This issue tracker has been migrated to GitHub, and is currently read-only.
For more information, see the GitHub FAQs in the Python's Developer Guide.

classification
Title: tokenize module happily tokenizes code with syntax errors
Type: behavior Stage: test needed
Components: Library (Lib) Versions: Python 3.11
process
Status: open Resolution:
Dependencies: Superseder:
Assigned To: Nosy List: benjamin.peterson, daniel.urban, eric.snow, ezio.melotti, flox, gdr@garethrees.org, iritkatriel, meador.inge, r.david.murray, sandro.tosi, terry.reedy, vladris
Priority: normal Keywords:

Created on 2011-08-01 12:58 by gdr@garethrees.org, last changed 2022-04-11 14:57 by admin.

Messages (12)
msg141503 - (view) Author: Gareth Rees (gdr@garethrees.org) * (Python triager) Date: 2011-08-01 12:58
The tokenize module is happy to tokenize Python source code that the real tokenizer would reject. Pretty much any instance where tokenizer.c returns ERRORTOKEN will illustrate this feature.

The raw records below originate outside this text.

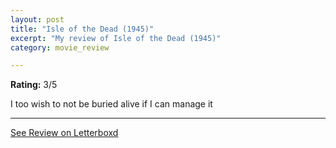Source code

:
 ```yaml
---
layout: post
title: "Isle of the Dead (1945)"
excerpt: "My review of Isle of the Dead (1945)"
category: movie_review

---
```


**Rating:** 3/5

I too wish to not be buried alive if I can manage it

<hr>

[See Review on Letterboxd](https://boxd.it/3kTlXR)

Here are some examples:

    Python 3.3.0a0 (default:2d69900c0820, Aug  1 2011, 13:46:51) 
    [GCC 4.2.1 (Based on Apple Inc. build 5658) (LLVM build 2335.15.00)] on darwin
    Type "help", "copyright", "credits" or "license" for more information.
    >>> from tokenize import generate_tokens
    >>> from io import StringIO
    >>> def tokens(s):
    ...    """Return a string showing the tokens in the string s."""
    ...    return '|'.join(t[1] for t in generate_tokens(StringIO(s).readline))
    ...
    >>> # Bad exponent
    >>> print(tokens('1if 2else 3'))
    1|if|2|else|3|
    >>> 1if 2else 3
      File "<stdin>", line 1
        1if 2else 3
             ^
    SyntaxError: invalid token
    >>> # Bad hexadecimal constant.
    >>> print(tokens('0xfg'))
    0xf|g|
    >>> 0xfg
      File "<stdin>", line 1
        0xfg
           ^
    SyntaxError: invalid syntax
    >>> # Missing newline after continuation character.
    >>> print(tokens('\\pass'))
    \|pass|
    >>> \pass 
      File "<stdin>", line 1
        \pass
            ^
    SyntaxError: unexpected character after line continuation character

It is surprising that the tokenize module does not yield the same tokens as Python itself, but as this limitation only affects incorrect Python code, perhaps it just needs a mention in the tokenize documentation. Something along the lines of, "The tokenize module generates the same tokens as Python's own tokenizer if it is given correct Python code. However, it may incorrectly tokenize Python code containing syntax errors that the real tokenizer would reject."
msg141507 - (view) Author: R. David Murray (r.david.murray) * (Python committer) Date: 2011-08-01 13:28
I'm not familiar with the parser internals (I'm nosying someone who is), but I suspect what you are seeing at the command line is the errors being caught at a stage later than the tokenizer.
msg141513 - (view) Author: Gareth Rees (gdr@garethrees.org) * (Python triager) Date: 2011-08-01 13:40
These errors are generated directly by the tokenizer. In tokenizer.c, the tokenizer generates ERRORTOKEN when it encounters something it can't tokenize. This causes parsetok() in parsetok.c to stop tokenizing and return an error.
msg141521 - (view) Author: Benjamin Peterson (benjamin.peterson) * (Python committer) Date: 2011-08-01 14:59
This should probably be fixed (patches welcome). However, note even with valid Python code, the tokens are not the same.
msg141543 - (view) Author: Vlad Riscutia (vladris) Date: 2011-08-02 02:45
How come tokenizer module is not based on actual C tokenizer? Wouldn't that make more sense (and prevent this kind of issues)?
msg141545 - (view) Author: Benjamin Peterson (benjamin.peterson) * (Python committer) Date: 2011-08-02 04:42
tokenize has useful features that the builtin tokenizer does not possess such as the NL token.
msg141624 - (view) Author: Gareth Rees (gdr@garethrees.org) * (Python triager) Date: 2011-08-04 11:54
I'm having a look to see if I can make tokenize.py better match the real tokenizer, but I need some feedback on a couple of design decisions. 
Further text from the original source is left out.